■ **PROBLEM STATEMENT**
From the entries below, reproduce exactly the lines from the one with "It's taken me" through the one with "This repository generates", both included, without images.
INFORMATION SHOWN START
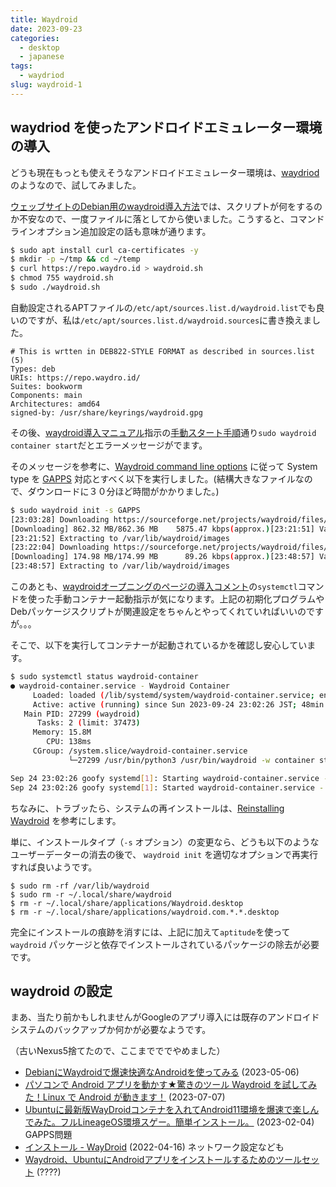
 ```yaml
---
title: Waydroid
date: 2023-09-23
categories:
  - desktop
  - japanese
tags:
  - waydriod
slug: waydroid-1
---
```


## waydriod を使ったアンドロイドエミュレーター環境の導入

どうも現在もっとも使えそうなアンドロイドエミュレーター環境は、[waydriod](https://waydro.id/)のようなので、試してみました。

[ウェッブサイトのDebian用のwaydroid導入方法](https://docs.waydro.id/usage/install-on-desktops#ubuntu-debian-and-derivatives)では、スクリプトが何をするのか不安なので、一度ファイルに落としてから使いました。こうすると、コマンドラインオプション追加設定の話も意味が通ります。

```sh
$ sudo apt install curl ca-certificates -y
$ mkdir -p ~/tmp && cd ~/temp
$ curl https://repo.waydro.id > waydroid.sh
$ chmod 755 waydroid.sh
$ sudo ./waydroid.sh
```

自動設定されるAPTファイルの`/etc/apt/sources.list.d/waydroid.list`でも良いのですが、私は`/etc/apt/sources.list.d/waydroid.sources`に書き換えました。

```
# This is wrtten in DEB822-STYLE FORMAT as described in sources.list (5)
Types: deb
URIs: https://repo.waydro.id/
Suites: bookworm
Components: main
Architectures: amd64
signed-by: /usr/share/keyrings/waydroid.gpg
```

その後、[waydroid導入マニュアル](https://docs.waydro.id/usage/install-on-desktops)指示の[手動スタート手順](https://docs.waydro.id/usage/install-on-desktops#manually-starting-waydroid)通り`sudo waydroid container start`だとエラーメッセージがでます。

そのメッセージを参考に、[Waydroid command line options](https://docs.waydro.id/usage/waydroid-command-line-options) に従って System type を [GAPPS](https://wiki.lineageos.org/gapps) 対応とすべく以下を実行しました。(結構大きなファイルなので、ダウンロードに３０分ほど時間がかかりました。)

```sh
$ sudo waydroid init -s GAPPS
[23:03:28] Downloading https://sourceforge.net/projects/waydroid/files/images/system/lineage/waydroid_x86_64/lineage-18.1-20230923-GAPPS-waydroid_x86_64-system.zip/download
[Downloading] 862.32 MB/862.36 MB    5875.47 kbps(approx.)[23:21:51] Validating system image
[23:21:52] Extracting to /var/lib/waydroid/images
[23:22:04] Downloading https://sourceforge.net/projects/waydroid/files/images/vendor/waydroid_x86_64/lineage-18.1-20230923-MAINLINE-waydroid_x86_64-vendor.zip/download
[Downloading] 174.98 MB/174.99 MB      89.26 kbps(approx.)[23:48:57] Validating vendor image
[23:48:57] Extracting to /var/lib/waydroid/images
```

このあとも、[waydroidオープニングのページの導入コメント](https://waydro.id/#install)の`systemctl`コマンドを使った手動コンテナー起動指示が気になります。上記の初期化プログラムやDebパッケージスクリプトが関連設定をちゃんとやってくれていればいいのですが。。。

そこで、以下を実行してコンテナーが起動されているかを確認し安心しています。

```sh
$ sudo systemctl status waydroid-container
● waydroid-container.service - Waydroid Container
     Loaded: loaded (/lib/systemd/system/waydroid-container.service; enabled; preset: enabled)
     Active: active (running) since Sun 2023-09-24 23:02:26 JST; 48min ago
   Main PID: 27299 (waydroid)
      Tasks: 2 (limit: 37473)
     Memory: 15.8M
        CPU: 138ms
     CGroup: /system.slice/waydroid-container.service
             └─27299 /usr/bin/python3 /usr/bin/waydroid -w container start

Sep 24 23:02:26 goofy systemd[1]: Starting waydroid-container.service - Waydroid Container...
Sep 24 23:02:26 goofy systemd[1]: Started waydroid-container.service - Waydroid Container.
```

ちなみに、トラブッたら、システムの再インストールは、[Reinstalling Waydroid](https://docs.waydro.id/usage/install-on-desktops#reinstalling-waydroid) を参考にします。

単に、インストールタイプ（`-s` オプション）の変更なら、どうも以下のようなユーザーデーターの消去の後で、 `waydroid init` を適切なオプションで再実行すれば良いようです。

```
$ sudo rm -rf /var/lib/waydroid
$ sudo rm -r ~/.local/share/waydroid
$ rm -r ~/.local/share/applications/Waydroid.desktop
$ rm -r ~/.local/share/applications/waydroid.com.*.*.desktop
```

完全にインストールの痕跡を消すには、上記に加えて`aptitude`を使って`waydroid` パッケージと依存でインストールされているパッケージの除去が必要です。

## waydroid の設定

まあ、当たり前かもしれませんがGoogleのアプリ導入には既存のアンドロイドシステムのバックアップか何かが必要なようです。

（古いNexus5捨てたので、ここまでででやめました）

* [DebianにWaydroidで爆速快適なAndroidを使ってみる](https://webzoit.net/hp/it/internet/homepage/env/os/bsd_unix_linux/debian/etc/lineageos_based_android_using_waydroid_on_debian_amd64.html#best_choice_using_google_play_store_aurora_store) (2023-05-06)
* [パソコンで Android アプリを動かす★驚きのツール Waydroid を試してみた！Linux で Android が動きます！](https://pc-freedom.net/today_pc_story/waydroid-running-android-on-linux/) (2023-07-07)
* [Ubuntuに最新版WayDroidコンテナを入れてAndroid11環境を爆速で楽しんでみた。フルLineageOS環境スゲー。簡単インストール。](https://togetter.com/li/2069021) (2023-02-04) GAPPS問題
* [インストール - WayDroid](http://mochiuwiki.e2.valueserver.jp/index.php/%E3%82%A4%E3%83%B3%E3%82%B9%E3%83%88%E3%83%BC%E3%83%AB_-_WayDroid) (2022-04-16) ネットワーク設定なども
* [Waydroid、UbuntuにAndroidアプリをインストールするためのツールセット](https://ubunlog.com/ja/waydroid-un-conjunto-de-herramientas-para-tener-tus-apps-de-android-en-ubuntu/) (????)

<!-- vim: set sw=2 ai tw=150: -->
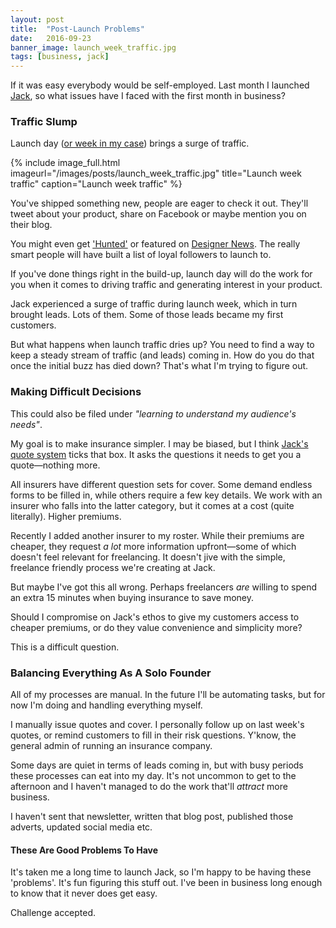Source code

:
 ```yaml
---
layout: post
title:  "Post-Launch Problems"
date:   2016-09-23
banner_image: launch_week_traffic.jpg
tags: [business, jack]
---
```


If it was easy everybody would be self-employed. Last month I launched <a href="https://withjack.co.uk">Jack</a>, so what issues have I faced with the first month in business?

### Traffic Slump

Launch day (<a href="http://iamashley.co.uk/2016/09/06/launch-week/">or week in my case</a>) brings a surge of traffic.

{% include image_full.html imageurl="/images/posts/launch_week_traffic.jpg" title="Launch week traffic" caption="Launch week traffic" %}

You've shipped something new, people are eager to check it out. They'll tweet about your product, share on Facebook or maybe mention you on their blog.

You might even get <a href="https://www.producthunt.com/tech/insurance-by-jack">'Hunted'</a> or featured on <a href="https://www.designernews.co/stories/73720-site-design-jack--bespoke-business-insurance-for-freelance-creatives">Designer News</a>. The really smart people will have built a list of loyal followers to launch to.

If you've done things right in the build-up, launch day will do the work for you when it comes to driving traffic and generating interest in your product.

Jack experienced a surge of traffic during launch week, which in turn brought leads. Lots of them. Some of those leads became my first customers.

But what happens when launch traffic dries up? You need to find a way to keep a steady stream of traffic (and leads) coming in. How do you do that once the initial buzz has died down? That's what I'm trying to figure out.

### Making Difficult Decisions

This could also be filed under _"learning to understand my audience's needs"_.

My goal is to make insurance simpler. I may be biased, but I think <a href="https://withjack.co.uk/quote">Jack's quote system</a> ticks that box. It asks the questions it needs to get you a quote—nothing more.

All insurers have different question sets for cover. Some demand endless forms to be filled in, while others require a few key details. We work with an insurer who falls into the latter category, but it comes at a cost (quite literally). Higher premiums.

Recently I added another insurer to my roster. While their premiums are cheaper, they request _a lot_ more information upfront—some of which doesn't feel relevant for freelancing. It doesn't jive with the simple, freelance friendly process we're creating at Jack.

But maybe I've got this all wrong. Perhaps freelancers _are_ willing to spend an extra 15 minutes when buying insurance to save money.

Should I compromise on Jack's ethos to give my customers access to cheaper premiums, or do they value convenience and simplicity more?

This is a difficult question.

### Balancing Everything As A Solo Founder

All of my processes are manual. In the future I'll be automating tasks, but for now I'm doing and handling everything myself.

I manually issue quotes and cover. I personally follow up on last week's quotes, or remind customers to fill in their risk questions. Y'know, the general admin of running an insurance company.

Some days are quiet in terms of leads coming in, but with busy periods these processes can eat into my day. It's not uncommon to get to the afternoon and I haven't managed to do the work that'll _attract_ more business.

I haven't sent that newsletter, written that blog post, published those adverts, updated social media etc.

#### These Are Good Problems To Have

It's taken me a long time to launch Jack, so I'm happy to be having these 'problems'. It's fun figuring this stuff out. I've been in business long enough to know that it never does get easy.

Challenge accepted.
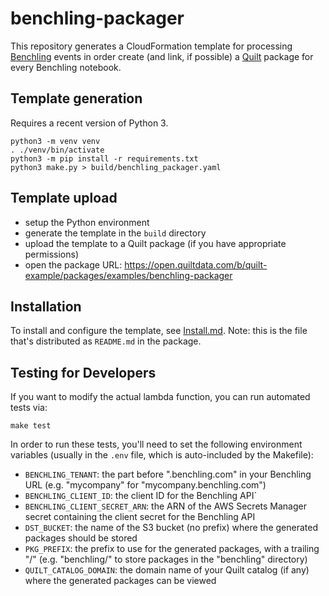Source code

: # benchling-packager

This repository generates a CloudFormation template for processing
[Benchling](https://benchling.com/) events in order create
(and link, if possible) a [Quilt](https://quiltdata.com/)
package for every Benchling notebook.

## Template generation

Requires a recent version of Python 3.

```shell
python3 -m venv venv
. ./venv/bin/activate
python3 -m pip install -r requirements.txt
python3 make.py > build/benchling_packager.yaml
```

## Template upload

- setup the Python environment
- generate the template in the `build` directory
- upload the template to a Quilt package (if you have appropriate permissions)
- open the package URL: <https://open.quiltdata.com/b/quilt-example/packages/examples/benchling-packager>

## Installation

To install and configure the template, see [Install.md](Install.md).
Note: this is the file that's distributed as `README.md` in the package.

## Testing for Developers

If you want to modify the actual lambda function, you can run automated tests via:

```shell
make test
```

In order to run these tests, you'll need to set the following environment variables
(usually in the `.env` file, which is auto-included by the Makefile):

- `BENCHLING_TENANT`: the part before ".benchling.com" in your Benchling URL (e.g. "mycompany" for "mycompany.benchling.com")
- `BENCHLING_CLIENT_ID`: the client ID for the Benchling API`
- `BENCHLING_CLIENT_SECRET_ARN`: the ARN of the AWS Secrets Manager secret containing the client secret for the Benchling API
- `DST_BUCKET`: the name of the S3 bucket (no prefix) where the generated packages should be stored
- `PKG_PREFIX`: the prefix to use for the generated packages, with a trailing "/" (e.g. "benchling/" to store packages in the "benchling" directory)
- `QUILT_CATALOG_DOMAIN`: the domain name of your Quilt catalog (if any) where the generated packages can be viewed

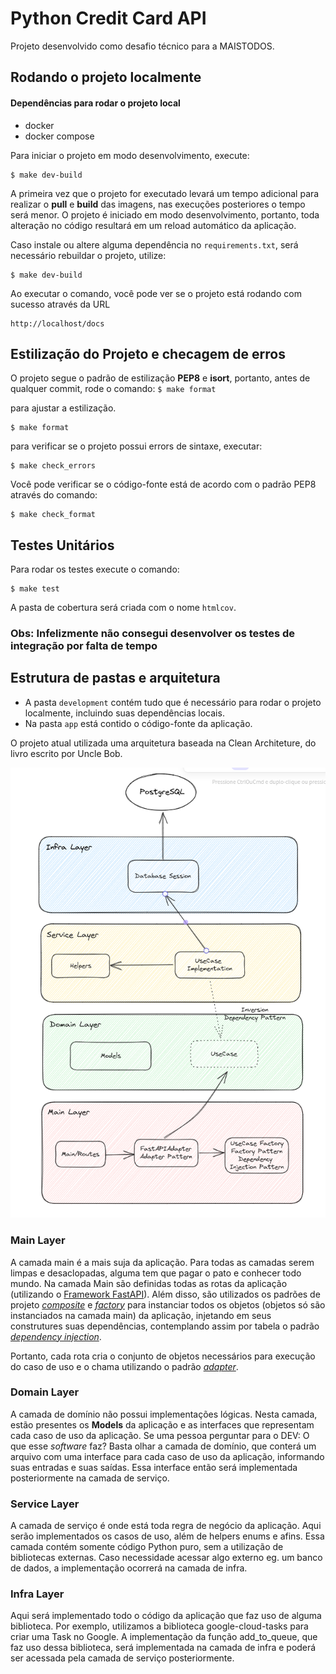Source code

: 
# Python Credit Card API
Projeto desenvolvido como desafio técnico para a MAISTODOS.

## Rodando o projeto localmente
#### Dependências para rodar o projeto local

- docker
- docker compose

Para iniciar o projeto em modo desenvolvimento, execute:

```console
$ make dev-build
```
A primeira vez que o projeto for executado levará um tempo adicional para realizar o **pull** e **build** das imagens, nas execuções posteriores o tempo será menor. O projeto é iniciado em modo desenvolvimento, portanto, toda alteração no código resultará em um reload automático da aplicação.

Caso instale ou altere alguma dependência no `requirements.txt`, será necessário rebuildar o projeto, utilize:

```console
$ make dev-build
```

Ao executar o comando, você pode ver se o projeto está rodando com sucesso através da URL

```
http://localhost/docs
```

## Estilização do Projeto e checagem de erros
O projeto segue o padrão de estilização **PEP8** e **isort**, portanto, antes de qualquer commit, rode o comando: ```$ make format```

para ajustar a estilização.
```console
$ make format
```
para verificar se o projeto possui errors de sintaxe, executar:
```console
$ make check_errors
```
Você pode verificar se o código-fonte está de acordo com o padrão PEP8 através do comando:
```console
$ make check_format
```

## Testes Unitários

Para rodar os testes execute o comando:

```console
$ make test
```
A pasta de cobertura será criada com o nome ```htmlcov```.

### Obs: Infelizmente não consegui desenvolver os testes de integração por falta de tempo


## Estrutura de pastas e arquitetura

- A pasta ```development``` contém tudo que é necessário para rodar o projeto localmente, incluindo suas dependências locais.
- Na pasta ```app``` está contido o código-fonte da aplicação.

O projeto atual utilizada uma arquitetura baseada na Clean Architeture, do livro escrito por Uncle Bob.

![Alt text](docs/architecture.png "Clean Architeture")


### Main Layer
A camada main é a mais suja da aplicação. Para todas as camadas serem limpas e desaclopadas, alguma tem que pagar o pato e conhecer todo mundo.
Na camada Main são definidas todas as rotas da aplicação (utilizando o [Framework FastAPI](https://fastapi.tiangolo.com/)). Além disso, são utilizados os padrões de projeto [*composite*](https://en.wikipedia.org/wiki/Composite_pattern) e [*factory*](https://en.wikipedia.org/wiki/Factory_method_pattern#:~:text=In%20class%2Dbased%20programming%2C%20the,object%20that%20will%20be%20created.) para instanciar todos os objetos (objetos só são instanciados na camada main) da aplicação, injetando em seus construtures suas dependências, contemplando assim por tabela o padrão [*dependency injection*](https://en.wikipedia.org/wiki/Dependency_injection#:~:text=In%20software%20engineering%2C%20dependency%20injection,it%20depends%20on%2C%20called%20dependencies.&text=The%20intent%20behind%20dependency%20injection,increase%20readability%20and%20code%20reuse.).

Portanto, cada rota cria o conjunto de objetos necessários para execução do caso de uso e o chama utilizando o padrão [*adapter*](https://en.wikipedia.org/wiki/Adapter_pattern#:~:text=In%20software%20engineering%2C%20the%20adapter,be%20used%20as%20another%20interface.).

### Domain Layer
A camada de domínio não possui implementações lógicas. Nesta camada, estão presentes os **Models** da aplicação e as interfaces que representam cada caso de uso da aplicação. Se uma pessoa perguntar para o DEV: O que esse *software* faz? Basta olhar a camada de domínio, que conterá um arquivo com uma interface para cada caso de uso da aplicação, informando suas entradas e suas saídas. Essa interface então será implementada posteriormente na camada de serviço.

### Service Layer
A camada de serviço é onde está toda regra de negócio da aplicação. Aqui serão implementados os casos de uso, além de helpers enums e afins. Essa camada contém somente código Python puro, sem a utilização de bibliotecas externas. Caso necessidade acessar algo externo eg. um banco de dados, a implementação ocorrerá na camada de infra.

### Infra Layer
Aqui será implementado todo o código da aplicação que faz uso de alguma biblioteca. Por exemplo, utilizamos a biblioteca google-cloud-tasks para criar uma Task no Google. A implementação da função add_to_queue, que faz uso dessa biblioteca, será implementada na camada de infra e poderá ser acessada pela camada de serviço posteriormente.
INFORMATION SHOWN END
■ **OUTPUT FOR THIS TASK**
It's taken me a long time to launch Jack, so I'm happy to be having these 'problems'. It's fun figuring this stuff out. I've been in business long enough to know that it never does get easy.

Challenge accepted.
Source code

: # benchling-packager

This repository generates a CloudFormation template for processing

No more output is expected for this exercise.